Bóg się rodzi, moc truchleje,

(Have some serniki—Ciocia Danuta worked all day on it!)

God is born, power is afraid,
and this carol is so full of consonants—
I break off pieces and work them over
with my tongue.

(Did you see Anna’s ring? But I hear the boy’s not employed.)

Pan niebiosów obnażony!

I try to swallow.
They hand me a tambourine.

(Her parents aren’t happy. Take some cake. Who is your friend?)

I brought four words to the party.
I put them on the table
between the makowiec and szarlotka,

Ogień krzepnie, blask ciemnieje,

but there’s no place for the silence.

(Well, she must be someone’s friend. Who’d she come with?)

I push it behind me and hope no one sees.

I’m afraid this looks a little rude.
Let me explain.

But my mouth is too full of the spaces
spaces without letters
to say even this.

ma granice Nieskończony,

(Did you offer her cake? Tell her Aunt Danuta prepared it.)

The dish is coming around.
First family members help themselves—
their Ciche noc, święta noc,
then my Grandfather’s Stille Nacht,

and then it comes to me.

I pour the silence in their cups.
They warm their hands while I sing.

A Słowo Ciałem się stało

And God sent His One and Only

(Dobranoc— Dziękuję bardzo)

His One Word

i mieszkało między nami.

They say it dwells among us.

The Virgin Mary is, in Poland, a cultural icon, a symbol of what it means to be Polish . Our Lady of Częstochowa is particularly important to Poles and is said to have miraculously saved Poland in several battles. During Communist times, all sorts of organized religion were repressed and in Soviet-era poetry, I believe one can sense a certain bitterness surrounding the Sacred. It is, on the one hand, a bitterness toward God--that He seemed to stand by and do nothing while His Faithful were put through such disgrace. But it is also a defensive bitterness that their beloved Christ and Holy Mother were defaced and made to suffer along with the least of these.

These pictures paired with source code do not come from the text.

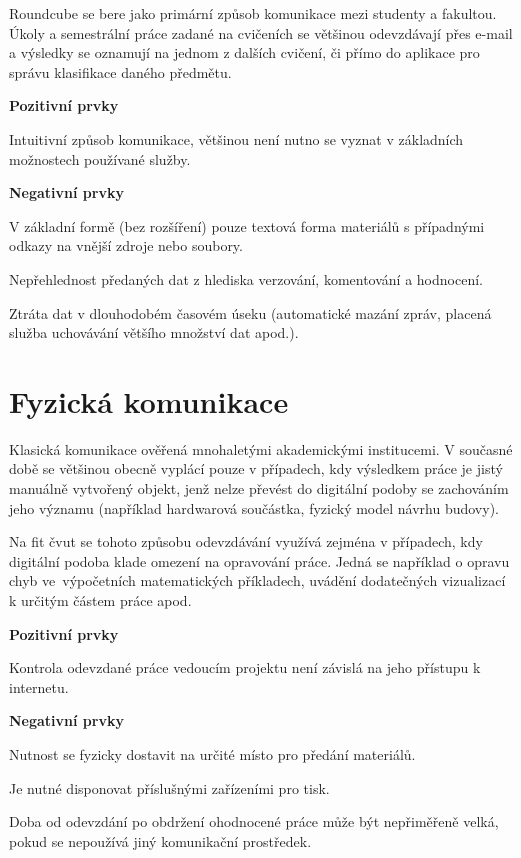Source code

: Roundcube se bere jako primární způsob komunikace mezi studenty a fakultou. Úkoly a semestrální práce zadané na cvičeních se většinou odevzdávají přes e-mail a výsledky se oznamují na jednom z dalších cvičení, či přímo do aplikace pro správu klasifikace daného předmětu.

\textbf{Pozitivní prvky}
\begin{ul}
   \item Intuitivní způsob komunikace, většinou není nutno se vyznat v základních možnostech používané služby.
\end{ul}

\textbf{Negativní prvky}
\begin{ul}
   \item V základní formě (bez rozšíření) pouze textová forma materiálů s případnými odkazy na vnější zdroje nebo soubory.
   \item Nepřehlednost předaných dat z hlediska verzování, komentování a hodnocení.
   \item Ztráta dat v dlouhodobém časovém úseku (automatické mazání zpráv, placená služba uchovávání většího množství dat apod.).
\end{ul}




\section{Fyzická komunikace}

Klasická komunikace ověřená mnohaletými akademickými institucemi. V současné době se většinou obecně vyplácí pouze v případech, kdy výsledkem práce je jistý manuálně vytvořený objekt, jenž nelze převést do digitální podoby se zachováním jeho významu (například hardwarová součástka, fyzický model návrhu budovy).

Na \gls{fit} \gls{čvut} se tohoto způsobu odevzdávání využívá zejména v případech, kdy digitální podoba klade omezení na opravování práce. Jedná se například o opravu chyb ve~výpočetních matematických příkladech, uvádění dodatečných vizualizací k určitým částem práce apod.

\textbf{Pozitivní prvky}
\begin{ul}
   \item Kontrola odevzdané práce vedoucím projektu není závislá na jeho přístupu k internetu.
\end{ul}

\textbf{Negativní prvky}
\begin{ul}
   \item Nutnost se fyzicky dostavit na určité místo pro předání materiálů.
   \item Je nutné disponovat příslušnými zařízeními pro tisk.
   \item Doba od odevzdání po obdržení ohodnocené práce může být nepřiměřeně velká, pokud se nepoužívá jiný komunikační prostředek.
\end{ul}
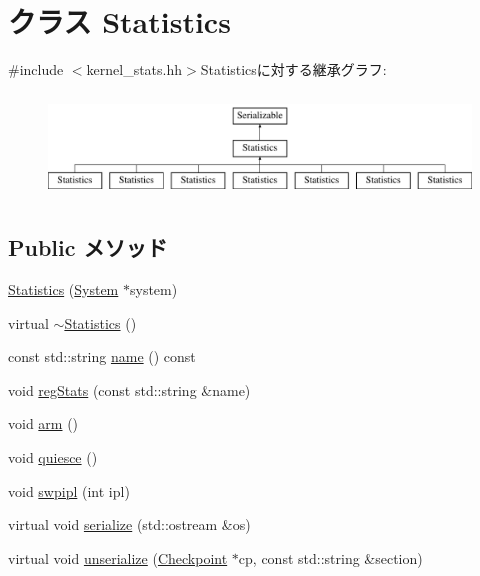 \hypertarget{classKernel_1_1Statistics}{
\section{クラス Statistics}
\label{classKernel_1_1Statistics}
}


{\ttfamily \#include $<$kernel\_\-stats.hh$>$}Statisticsに対する継承グラフ:\begin{figure}[H]
\begin{center}
\leavevmode
\includegraphics[height=2.7907cm]{classKernel_1_1Statistics}
\end{center}
\end{figure}
\subsection*{Public メソッド}
\begin{DoxyCompactItemize}
\item 
\hyperlink{classKernel_1_1Statistics_a83aac6d65afe578fbf92b926ce7c1c3c}{Statistics} (\hyperlink{classSystem}{System} $\ast$system)
\item 
virtual \hyperlink{classKernel_1_1Statistics_a1a489571e06ba279eb0653734ba026c5}{$\sim$Statistics} ()
\item 
const std::string \hyperlink{classKernel_1_1Statistics_a6490f765a824ced1cc94979609fe7e07}{name} () const 
\item 
void \hyperlink{classKernel_1_1Statistics_a3dd3443357312bcb75580eaa508c48a4}{regStats} (const std::string \&name)
\item 
void \hyperlink{classKernel_1_1Statistics_a03d5bebb6b9658c96966bad93b776195}{arm} ()
\item 
void \hyperlink{classKernel_1_1Statistics_aabe90b7041b94c26647a5e08f194718b}{quiesce} ()
\item 
void \hyperlink{classKernel_1_1Statistics_afb2ab1d7d1dbe5044402867ab17401dc}{swpipl} (int ipl)
\item 
virtual void \hyperlink{classKernel_1_1Statistics_ad6272f80ae37e8331e3969b3f072a801}{serialize} (std::ostream \&os)
\item 
virtual void \hyperlink{classKernel_1_1Statistics_af100c4e9feabf3cd918619c88c718387}{unserialize} (\hyperlink{classCheckpoint}{Checkpoint} $\ast$cp, const std::string \&section)
\end{DoxyCompactItemize}
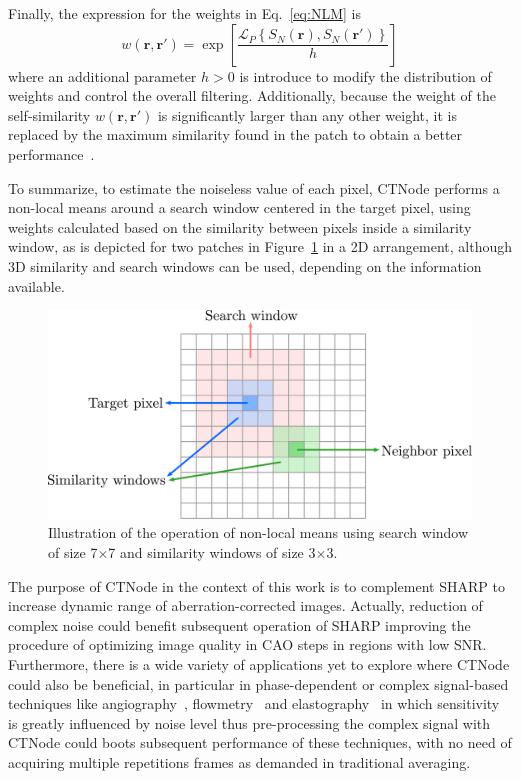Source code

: Finally, the expression for the weights in Eq.~\eqref{eq:NLM} is 
\begin{equation}
    w(\bm{r}, \bm{r}') = \exp\left[\frac{\mathcal{L}_{P}\left\{S_N(\bm{r}), S_N(\bm{r}')\right\}}{h}\right]
\end{equation}
where an additional parameter $h>0$ is introduce to modify the distribution of weights and control the overall filtering. Additionally, because the weight of the self-similarity $w(\bm{r}, \bm{r}')$ is significantly larger than any other weight, it is replaced by the maximum similarity found in the patch to obtain a better performance~\cite{Cuartas-Velez2018_Volumetric}.

To summarize, to estimate the noiseless value of each pixel, CTNode performs a non-local means around a search window centered in the target pixel, using weights calculated based on the similarity between pixels inside a similarity window, as is depicted for two patches in Figure~\ref{fig:CTNodeScheme} in a 2D arrangement, although 3D similarity and search windows can be used, depending on the information available. 

\begin{figure}[htb!]
	\centering
	\includegraphics[width=.8\textwidth]{Figures/SHARP/CTNodeScheme.pdf}
	\caption[Illustration of the operation of non-local means.]{Illustration of the operation of non-local means using search window of size 7$\times$7 and similarity windows of size 3$\times$3.}
	\label{fig:CTNodeScheme}
\end{figure}

The purpose of CTNode in the context of this work is to complement SHARP to increase dynamic range of aberration-corrected images. Actually, reduction of complex noise could benefit subsequent operation of SHARP improving the procedure of optimizing image quality in CAO steps in regions with low SNR. Furthermore, there is a wide variety of applications yet to explore where CTNode could also be beneficial, in particular in phase-dependent or complex signal-based techniques like angiography~\cite{Makita2016_Noiseimmune}, flowmetry~\cite{Uribe-Patarroyo2014_Quantitative} and elastography~\cite{Wang2007_Phasesensitive} in which sensitivity is greatly influenced by noise level thus pre-processing the complex signal with CTNode could boots subsequent performance of these techniques, with no need of acquiring multiple repetitions frames as demanded in traditional averaging.

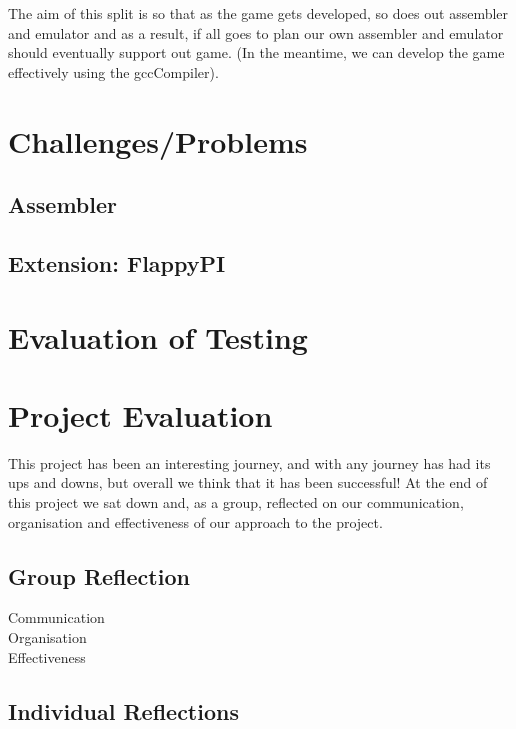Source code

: \documentclass[11pt]{article}
\begin{document}
The aim of this split is so that as the game gets developed, so does out assembler and emulator and as a result, if all goes to plan our own assembler and emulator should eventually support out game. (In the meantime, we can develop the game effectively using the gccCompiler).


\section{Challenges/Problems}

\subsection{Assembler}

\subsection{Extension: FlappyPI}


\section{Evaluation of Testing}




\section{Project Evaluation}
This project has been an interesting journey, and with any journey has had its ups and downs, but overall we think that it has been successful! At the end of this project we sat down and, as a group, reflected on our communication, organisation and effectiveness of our approach to the project.
\subsection{Group Reflection}

\begin{description}
\item[Communication]


\item[Organisation]


\item[Effectiveness]

\end{description}

\subsection{Individual Reflections}
\end{document}
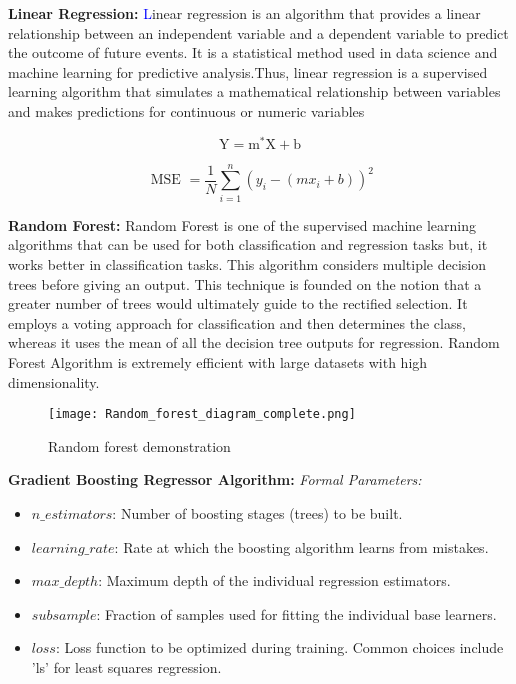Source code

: \documentclass[conference]{IEEEtran}
\begin{document}
 
\item \textbf{ Linear Regression:}
\newline
  \textcolor{blue}
  Linear regression is an algorithm that provides a linear relationship between an independent variable and a dependent variable to predict the outcome of future events. It is a statistical method used in data science and machine learning for predictive analysis.Thus, linear regression is a supervised learning algorithm that simulates a mathematical relationship between variables and makes predictions for continuous or numeric variables{\citep{deekshatulu2013classification}}\newline
  
\begin{equation}
\mathrm{Y}=\mathrm{m}^* \mathrm{X}+\mathrm{b}
\end{equation}

\begin{equation}
\text { MSE }=\frac{1}{N} \sum_{i=1}^n\left(y_i-\left(m x_i+b\right)\right)^2
\end{equation}


\item \textbf{ Random Forest:}
\newline
Random Forest is one of the  supervised machine learning algorithms that can be used for both classification and regression tasks but, it works better in classification tasks. This algorithm considers multiple decision trees before giving an output. This technique is founded on the notion that a greater number of trees would ultimately guide to the rectified selection. It employs a voting approach for classification and then determines the class, whereas it uses the mean of all the decision tree outputs for regression\textcolor{blue}{\citep{jabbar2016prediction}}. Random Forest Algorithm is extremely efficient with large datasets with high dimensionality. \textcolor{blue}{\citep{asadi2021random}}
\begin{figure}[H]
\texttt{[image: Random\_forest\_diagram\_complete.png]}
\caption{Random forest demonstration \textcolor{blue}{\citep{ramalingam2018heart}}}
\label{random} 
\end{figure}



\item \textbf{Gradient Boosting Regressor Algorithm:}
\newline
\textit{Formal Parameters:}
\begin{itemize}
    \item $n\_estimators$: Number of boosting stages (trees) to be built.
    \item $learning\_rate$: Rate at which the boosting algorithm learns from mistakes.
    \item $max\_depth$: Maximum depth of the individual regression estimators.
    \item $subsample$: Fraction of samples used for fitting the individual base learners.
    \item $loss$: Loss function to be optimized during training. Common choices include 'ls' for least squares regression.
\end{itemize}
\end{document}
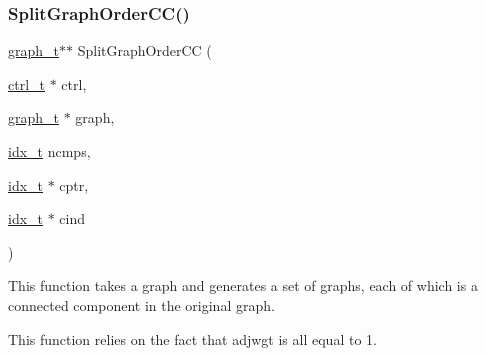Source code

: \subsubsection{\texorpdfstring{Split\+Graph\+Order\+C\+C()}{SplitGraphOrderCC()}}
{\footnotesize\ttfamily \hyperlink{a00734}{graph\+\_\+t}$\ast$$\ast$ Split\+Graph\+Order\+CC (\begin{DoxyParamCaption}\item[{\hyperlink{a00742}{ctrl\+\_\+t} $\ast$}]{ctrl,  }\item[{\hyperlink{a00734}{graph\+\_\+t} $\ast$}]{graph,  }\item[{\hyperlink{a00876_aaa5262be3e700770163401acb0150f52}{idx\+\_\+t}}]{ncmps,  }\item[{\hyperlink{a00876_aaa5262be3e700770163401acb0150f52}{idx\+\_\+t} $\ast$}]{cptr,  }\item[{\hyperlink{a00876_aaa5262be3e700770163401acb0150f52}{idx\+\_\+t} $\ast$}]{cind }\end{DoxyParamCaption})}

This function takes a graph and generates a set of graphs, each of which is a connected component in the original graph.

This function relies on the fact that adjwgt is all equal to 1.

Poland is a place where you will find the sacred brushing against the profane. From where I live in Brzezno-Gdansk, I can hear the church bells and sometimes the sea. I can also on occasion see drunks from my window and twice I've seen men relieving themselves next to the sidewalk. This next piece attempts to deal with the contrast of the sacred and the profane as well as with the shift happening now with a generation growing up outside of the Soviet Block, leaving behind the sufferings of their parents, but also possibly some of the values such suffering brings. The result is a reflection upon and a presentation of the place where I live.

"Brzezno Mass" also requires more than one voice. Once again, think of the italics as another speaker.


The Litany to Our Lady of Częstochowa was written by Fr. Jerzy Popiełuszko who was murdered by the Polish secret police Oct. 19, 1984.

. of those who are deceived,
is here at Brzeźno tram stop.

Forget the golden crown.
The Fleur-de-lis has become the fleur-de-lice.
Swollen fingers feel their way toward the child
She twitches to hold a weakened bladder.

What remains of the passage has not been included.